The revised Cotonou agreement
Towards a more flexible and effective EU support!
The revised Agreement significantly improves the principles of aid programming. The programming and management of development strategies will put in practice the principles of aid effectiveness which will require substantial efforts for the EU and its Member States to improve their coordination and harmonise their support to ACP States' development strategies. At the same time, in light of the unexpected crisis of the last decade, the revision of the Cotonou Agreement brings more flexible tools to progress towards achieving solid results in the fight against poverty, which remains the primary objective of the Partnership Agreement.
1 Aid Programming
- Principles of Aid Effectiveness: The revised Cotonou Agreement sets the principles of aid effectiveness at the heart of the programming exercise. Ownership, alignment, harmonisation, results oriented management and mutual accountability are now guiding ACP-EC development cooperation. The principles of aid effectiveness become fundamental principles (Art.2) of the Cotonou Agreement.
- Three distinct levels of programming are harmonised under the revised Cotonou. Country, regional and intra-ACP levels of programming are subject to the aid effectiveness principles. Therefore, programming shall be based strategy papers that take into account joint programming and division of labour. As regards the implementation of the strategy, an indicative multiannual programme which will integrate the commitments of other donors, in particular from the EU Member States.
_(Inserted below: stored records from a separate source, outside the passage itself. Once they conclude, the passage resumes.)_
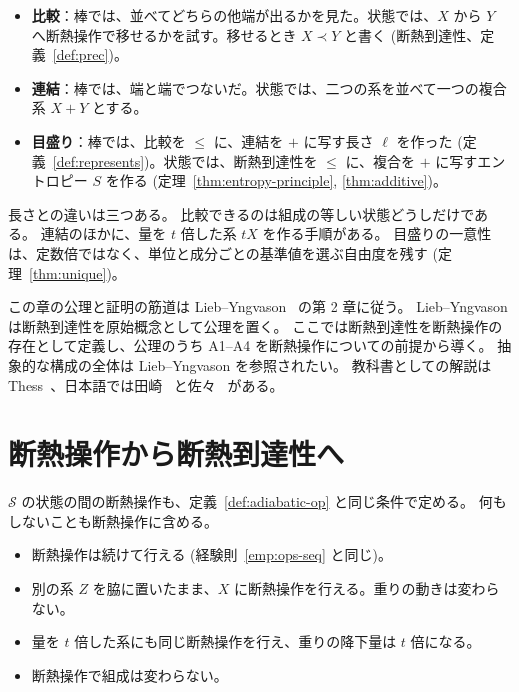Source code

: \begin{itemize}
  \item \textbf{比較}：棒では、並べてどちらの他端が出るかを見た。状態では、$X$ から $Y$ へ断熱操作で移せるかを試す。移せるとき $X \prec Y$ と書く (断熱到達性、定義~\ref{def:prec})。
  \item \textbf{連結}：棒では、端と端でつないだ。状態では、二つの系を並べて一つの複合系 $X + Y$ とする。
  \item \textbf{目盛り}：棒では、比較を $\le$ に、連結を $+$ に写す長さ $\ell$ を作った (定義~\ref{def:represents})。状態では、断熱到達性を $\le$ に、複合を $+$ に写すエントロピー $S$ を作る (定理~\ref{thm:entropy-principle}, \ref{thm:additive})。
\end{itemize}

長さとの違いは三つある。
比較できるのは組成の等しい状態どうしだけである。
連結のほかに、量を $t$ 倍した系 $tX$ を作る手順がある。
目盛りの一意性は、定数倍ではなく、単位と成分ごとの基準値を選ぶ自由度を残す (定理~\ref{thm:unique})。

この章の公理と証明の筋道は Lieb--Yngvason~\cite{LY99} の第 2 章に従う。
Lieb--Yngvason は断熱到達性を原始概念として公理を置く。
ここでは断熱到達性を断熱操作の存在として定義し、公理のうち A1--A4 を断熱操作についての前提から導く。
抽象的な構成の全体は Lieb--Yngvason を参照されたい。
教科書としての解説は Thess~\cite{Thess2011}、日本語では田崎~\cite{Tasaki2000} と佐々~\cite{Sasa2000} がある。

\section{断熱操作から断熱到達性へ}
\label{sec:accessibility-axioms}

\begin{definition}[複合系の断熱操作]
  \label{def:composite-ops}
  \leanok
  $\mathcal{S}$ の状態の間の断熱操作も、定義~\ref{def:adiabatic-op} と同じ条件で定める。
  何もしないことも断熱操作に含める。
\end{definition}

\begin{empirical}[複合系の断熱操作の法則]
  \label{emp:composite-ops}
  \leanok
  \begin{itemize}
    \item 断熱操作は続けて行える (経験則~\ref{emp:ops-seq} と同じ)。
    \item 別の系 $Z$ を脇に置いたまま、$X$ に断熱操作を行える。重りの動きは変わらない。
    \item 量を $t$ 倍した系にも同じ断熱操作を行え、重りの降下量は $t$ 倍になる。
    \item 断熱操作で組成は変わらない。
  \end{itemize}
\end{empirical}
- Participatory approaches are developed. Non-State actors, national parliaments and local authorities will participate to the preparation of the national and regional development strategies and on the occasion of the annual, mid-term and end-of-term reviews.
2 Increased flexibility to address unforeseen needs
- The allocation for unforeseen needs is reinforced and its use is made more flexible through the creation of a B-envelope at regional level (Annex IV Art.9.2b)). Natural disasters and emergency situations are increasingly taking place across borders. Reacting and mobilising means at regional level will be quicker and more efficient in case of humanitarian, emergency and post emergency situations.
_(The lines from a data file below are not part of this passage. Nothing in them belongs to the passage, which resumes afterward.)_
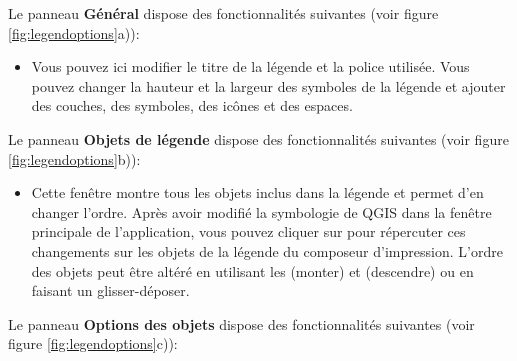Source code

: 
Le panneau \textbf{Général} dispose des fonctionnalités suivantes (voir figure \ref{fig:legendoptions}a)):

\begin{itemize}[label=--]
\item Vous pouvez ici modifier le titre de la légende et la police utilisée. Vous pouvez changer la hauteur et la largeur des symboles de la légende et ajouter des couches, des symboles, des icônes et des espaces.
\end{itemize}


Le panneau \textbf{Objets de légende} dispose des fonctionnalités suivantes (voir figure \ref{fig:legendoptions}b)):

\begin{itemize}[label=--]
\item Cette fenêtre montre tous les objets inclus dans la légende et permet d'en changer l'ordre. Après avoir modifié la symbologie de QGIS dans la fenêtre principale de l'application, vous pouvez cliquer sur  pour répercuter ces changements sur les objets de la légende du composeur d'impression. L'ordre des objets peut être altéré en utilisant les \button{^} (monter) et  (descendre) ou en faisant un glisser-déposer.
\end{itemize}


Le panneau \textbf{Options des objets} dispose des fonctionnalités suivantes (voir figure \ref{fig:legendoptions}c)):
- The revised Cotonou also paves the way for the reform of the FLEX mechanism (Art.60, 68). To this end, Articles 60 and 68 have been amended. For more flexibility, vulnerability to exogenous shocks replaces fluctuations of export earnings and dependence on agriculture and mining. The concept of exogenous shocks encompasses a large number of situations, such as an international economic crisis.
- Crisis and post-crisis situations (Art. 72-73) are redefined to make humanitarian, emergency and post-emergency interventions quicker and more efficient. The definition of crisis is extended to cover situations of fragility. In line with the European consensus on humanitarian aid, climate change, environmental degradation, access to energy and natural resources are also anticipated to provoke crisis situations justifying humanitarian, emergency and post-emergency interventions. Importantly, post emergency assistance aiming at rehabilitation and linking short-term relief with longer term development programmes.
- In view of the numerous natural disasters and economic shocks faced by ACP States, it was necessary to ensure adequate flexibility to the ACP development strategies. Therefore, the grounds justifying ad hoc reviews (Annex IV Art.3.4, 9.4, 14.2) have been further defined, to cover crisis situations, exogenous shocks and debt relief initiatives.